PROBLEM TO SOLVE:
Omit the pictures and print exactly the lines of the listing below, starting at the first and ending at the line containing "The Custom Character Class (CCC)".

TASK INPUTS:
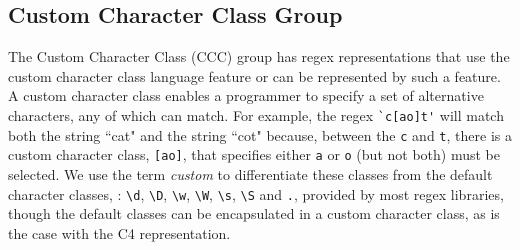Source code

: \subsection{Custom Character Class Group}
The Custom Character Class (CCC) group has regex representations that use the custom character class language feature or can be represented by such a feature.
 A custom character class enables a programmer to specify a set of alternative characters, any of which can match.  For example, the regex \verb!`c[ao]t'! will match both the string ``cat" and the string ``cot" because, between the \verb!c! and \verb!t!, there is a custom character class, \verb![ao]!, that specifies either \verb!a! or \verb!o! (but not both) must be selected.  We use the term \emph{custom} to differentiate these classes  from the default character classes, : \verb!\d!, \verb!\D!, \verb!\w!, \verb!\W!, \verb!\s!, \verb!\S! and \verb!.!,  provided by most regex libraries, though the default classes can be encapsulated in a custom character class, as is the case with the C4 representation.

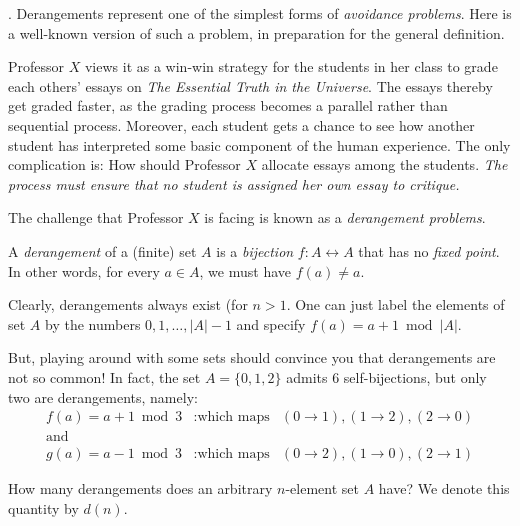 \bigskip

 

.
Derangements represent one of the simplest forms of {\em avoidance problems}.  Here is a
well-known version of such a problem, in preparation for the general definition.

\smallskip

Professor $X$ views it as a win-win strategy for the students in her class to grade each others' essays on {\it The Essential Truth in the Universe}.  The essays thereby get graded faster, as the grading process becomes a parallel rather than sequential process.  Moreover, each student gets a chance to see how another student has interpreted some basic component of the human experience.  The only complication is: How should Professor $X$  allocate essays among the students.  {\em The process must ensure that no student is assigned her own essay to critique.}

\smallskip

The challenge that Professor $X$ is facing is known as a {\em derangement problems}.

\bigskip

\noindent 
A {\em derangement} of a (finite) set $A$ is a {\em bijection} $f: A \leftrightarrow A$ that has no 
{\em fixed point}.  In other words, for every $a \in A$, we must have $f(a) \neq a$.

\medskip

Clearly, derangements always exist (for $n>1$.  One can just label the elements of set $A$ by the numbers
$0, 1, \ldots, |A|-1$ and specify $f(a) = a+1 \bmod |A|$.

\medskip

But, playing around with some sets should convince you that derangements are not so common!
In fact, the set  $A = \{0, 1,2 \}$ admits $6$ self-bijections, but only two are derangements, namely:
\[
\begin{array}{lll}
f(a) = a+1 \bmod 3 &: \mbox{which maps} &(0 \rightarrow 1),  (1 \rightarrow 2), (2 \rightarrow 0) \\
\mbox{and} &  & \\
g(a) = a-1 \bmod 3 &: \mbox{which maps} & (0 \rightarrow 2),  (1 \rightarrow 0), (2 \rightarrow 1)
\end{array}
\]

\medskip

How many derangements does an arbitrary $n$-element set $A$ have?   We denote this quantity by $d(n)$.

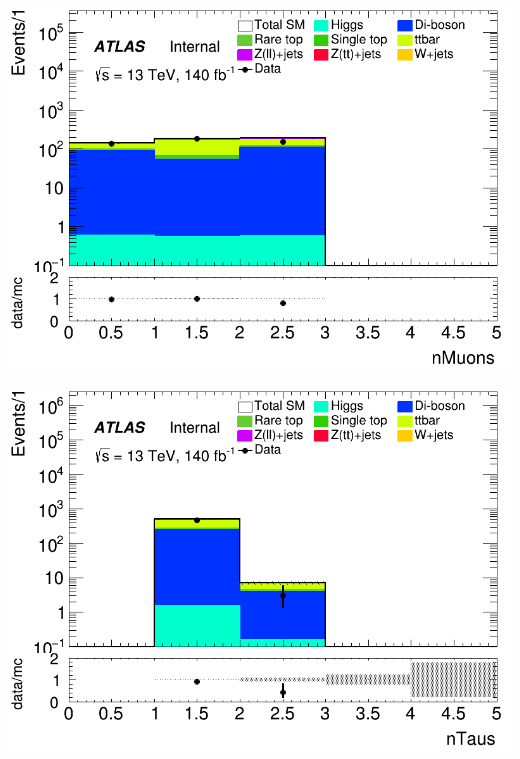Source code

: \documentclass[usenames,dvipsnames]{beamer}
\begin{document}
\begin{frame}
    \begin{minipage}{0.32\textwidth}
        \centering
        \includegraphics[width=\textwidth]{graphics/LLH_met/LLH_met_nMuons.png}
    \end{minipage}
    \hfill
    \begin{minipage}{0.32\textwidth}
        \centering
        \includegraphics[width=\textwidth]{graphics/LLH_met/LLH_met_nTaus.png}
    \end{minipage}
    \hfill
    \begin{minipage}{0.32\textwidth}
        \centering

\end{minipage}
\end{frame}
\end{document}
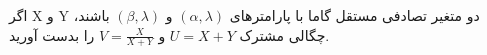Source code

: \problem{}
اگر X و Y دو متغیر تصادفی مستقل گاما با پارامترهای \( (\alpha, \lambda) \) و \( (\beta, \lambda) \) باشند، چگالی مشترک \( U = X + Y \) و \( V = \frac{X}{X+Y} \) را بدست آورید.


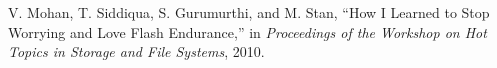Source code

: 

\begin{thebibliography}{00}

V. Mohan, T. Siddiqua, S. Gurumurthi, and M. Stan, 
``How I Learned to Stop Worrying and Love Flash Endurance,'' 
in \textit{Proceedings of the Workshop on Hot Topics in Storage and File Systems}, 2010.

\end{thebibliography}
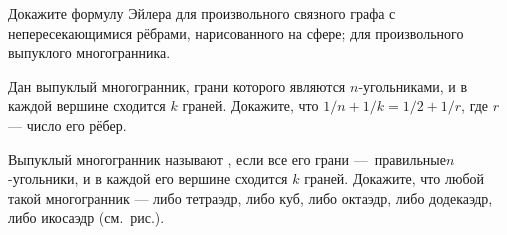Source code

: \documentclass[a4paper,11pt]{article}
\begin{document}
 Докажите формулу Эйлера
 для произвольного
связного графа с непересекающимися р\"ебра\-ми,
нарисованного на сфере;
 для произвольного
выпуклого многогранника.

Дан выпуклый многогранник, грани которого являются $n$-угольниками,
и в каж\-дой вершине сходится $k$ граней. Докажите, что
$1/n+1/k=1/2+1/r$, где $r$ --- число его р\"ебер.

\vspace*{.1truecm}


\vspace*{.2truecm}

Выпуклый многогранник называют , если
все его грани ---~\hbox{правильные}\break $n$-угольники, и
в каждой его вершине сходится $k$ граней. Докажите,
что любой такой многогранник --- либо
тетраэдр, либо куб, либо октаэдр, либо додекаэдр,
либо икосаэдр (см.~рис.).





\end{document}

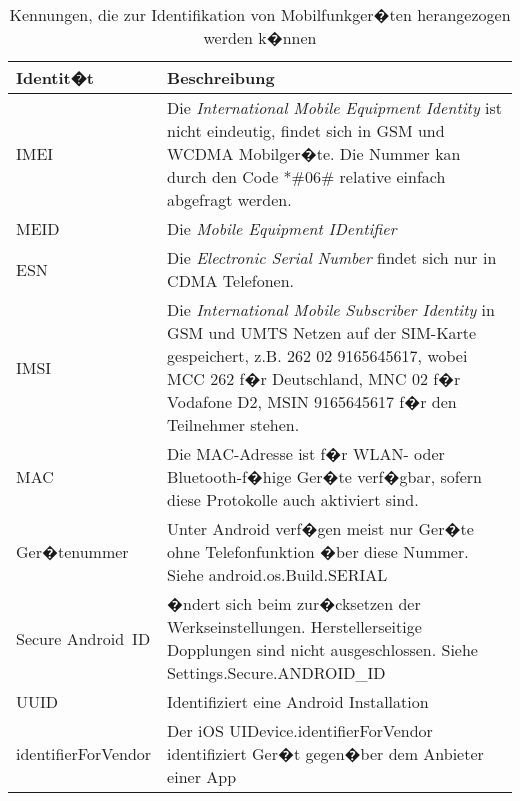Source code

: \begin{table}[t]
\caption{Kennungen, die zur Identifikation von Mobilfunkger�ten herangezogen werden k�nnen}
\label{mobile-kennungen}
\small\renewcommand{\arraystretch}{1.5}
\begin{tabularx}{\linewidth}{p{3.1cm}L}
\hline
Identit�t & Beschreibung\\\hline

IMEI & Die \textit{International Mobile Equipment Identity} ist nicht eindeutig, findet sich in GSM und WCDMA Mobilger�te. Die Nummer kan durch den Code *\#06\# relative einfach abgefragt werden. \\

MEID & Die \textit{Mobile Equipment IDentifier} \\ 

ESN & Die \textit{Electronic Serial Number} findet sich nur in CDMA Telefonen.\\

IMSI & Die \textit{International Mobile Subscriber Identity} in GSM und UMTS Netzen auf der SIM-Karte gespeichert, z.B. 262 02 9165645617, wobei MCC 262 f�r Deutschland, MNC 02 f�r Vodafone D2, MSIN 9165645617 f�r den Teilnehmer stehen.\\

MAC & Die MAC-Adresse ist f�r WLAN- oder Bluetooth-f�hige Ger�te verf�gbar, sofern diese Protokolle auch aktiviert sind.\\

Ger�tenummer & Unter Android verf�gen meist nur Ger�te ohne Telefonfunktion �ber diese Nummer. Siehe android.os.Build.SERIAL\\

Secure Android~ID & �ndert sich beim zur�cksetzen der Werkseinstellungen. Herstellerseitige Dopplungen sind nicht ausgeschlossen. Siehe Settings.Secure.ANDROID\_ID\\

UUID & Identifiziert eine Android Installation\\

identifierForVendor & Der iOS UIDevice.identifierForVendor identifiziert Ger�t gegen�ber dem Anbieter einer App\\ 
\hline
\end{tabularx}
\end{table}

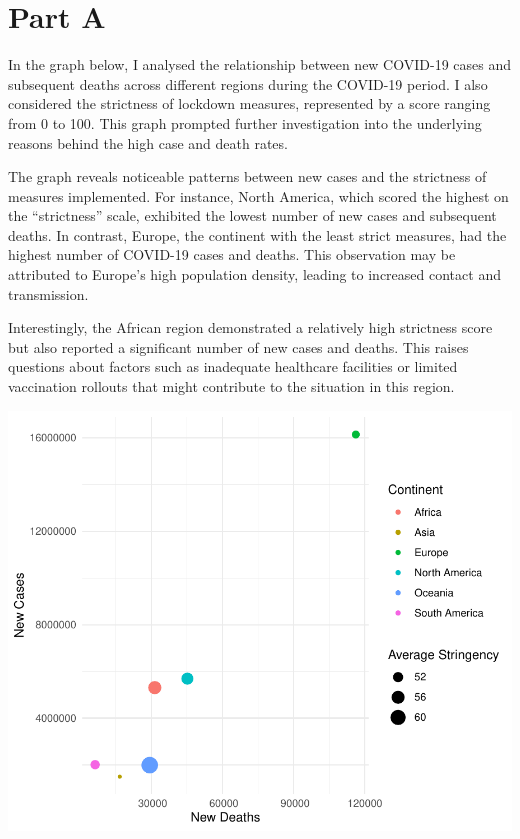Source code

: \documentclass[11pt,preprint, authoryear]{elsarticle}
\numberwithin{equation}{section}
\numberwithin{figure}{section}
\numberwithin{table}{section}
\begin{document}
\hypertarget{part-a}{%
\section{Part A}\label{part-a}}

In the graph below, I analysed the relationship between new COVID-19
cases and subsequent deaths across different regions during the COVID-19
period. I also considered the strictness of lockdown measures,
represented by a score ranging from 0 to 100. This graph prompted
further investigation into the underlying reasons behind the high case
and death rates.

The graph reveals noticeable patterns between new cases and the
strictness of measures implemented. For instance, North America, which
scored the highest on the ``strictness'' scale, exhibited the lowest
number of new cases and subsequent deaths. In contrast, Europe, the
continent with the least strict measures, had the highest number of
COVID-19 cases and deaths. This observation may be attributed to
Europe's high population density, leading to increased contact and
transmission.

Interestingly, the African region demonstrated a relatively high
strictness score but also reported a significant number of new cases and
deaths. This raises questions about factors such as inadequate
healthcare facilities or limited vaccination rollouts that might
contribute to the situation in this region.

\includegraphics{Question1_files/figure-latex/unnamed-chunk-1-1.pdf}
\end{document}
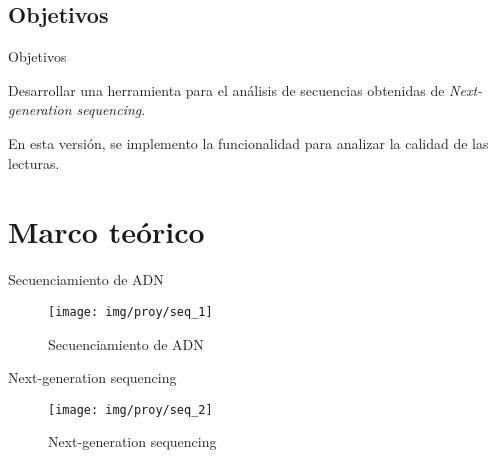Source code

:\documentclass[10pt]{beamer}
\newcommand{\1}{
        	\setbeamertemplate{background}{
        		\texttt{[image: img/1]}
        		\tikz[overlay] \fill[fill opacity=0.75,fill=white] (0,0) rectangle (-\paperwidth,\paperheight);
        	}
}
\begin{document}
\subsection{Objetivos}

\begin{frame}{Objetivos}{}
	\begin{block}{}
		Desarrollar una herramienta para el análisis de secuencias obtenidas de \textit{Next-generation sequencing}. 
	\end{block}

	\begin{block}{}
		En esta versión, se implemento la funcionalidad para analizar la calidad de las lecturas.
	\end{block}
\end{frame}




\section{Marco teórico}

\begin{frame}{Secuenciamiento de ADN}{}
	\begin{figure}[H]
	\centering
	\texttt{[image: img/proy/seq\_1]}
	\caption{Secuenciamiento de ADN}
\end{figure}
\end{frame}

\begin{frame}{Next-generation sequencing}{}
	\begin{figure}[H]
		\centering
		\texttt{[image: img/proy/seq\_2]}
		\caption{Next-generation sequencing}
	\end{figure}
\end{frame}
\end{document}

PROBLEM SOLUTION:
Source code

: \subsection{Custom Character Class Group}
The Custom Character Class (CCC) group has regex representations that use the custom character class language feature or can be represented by such a feature.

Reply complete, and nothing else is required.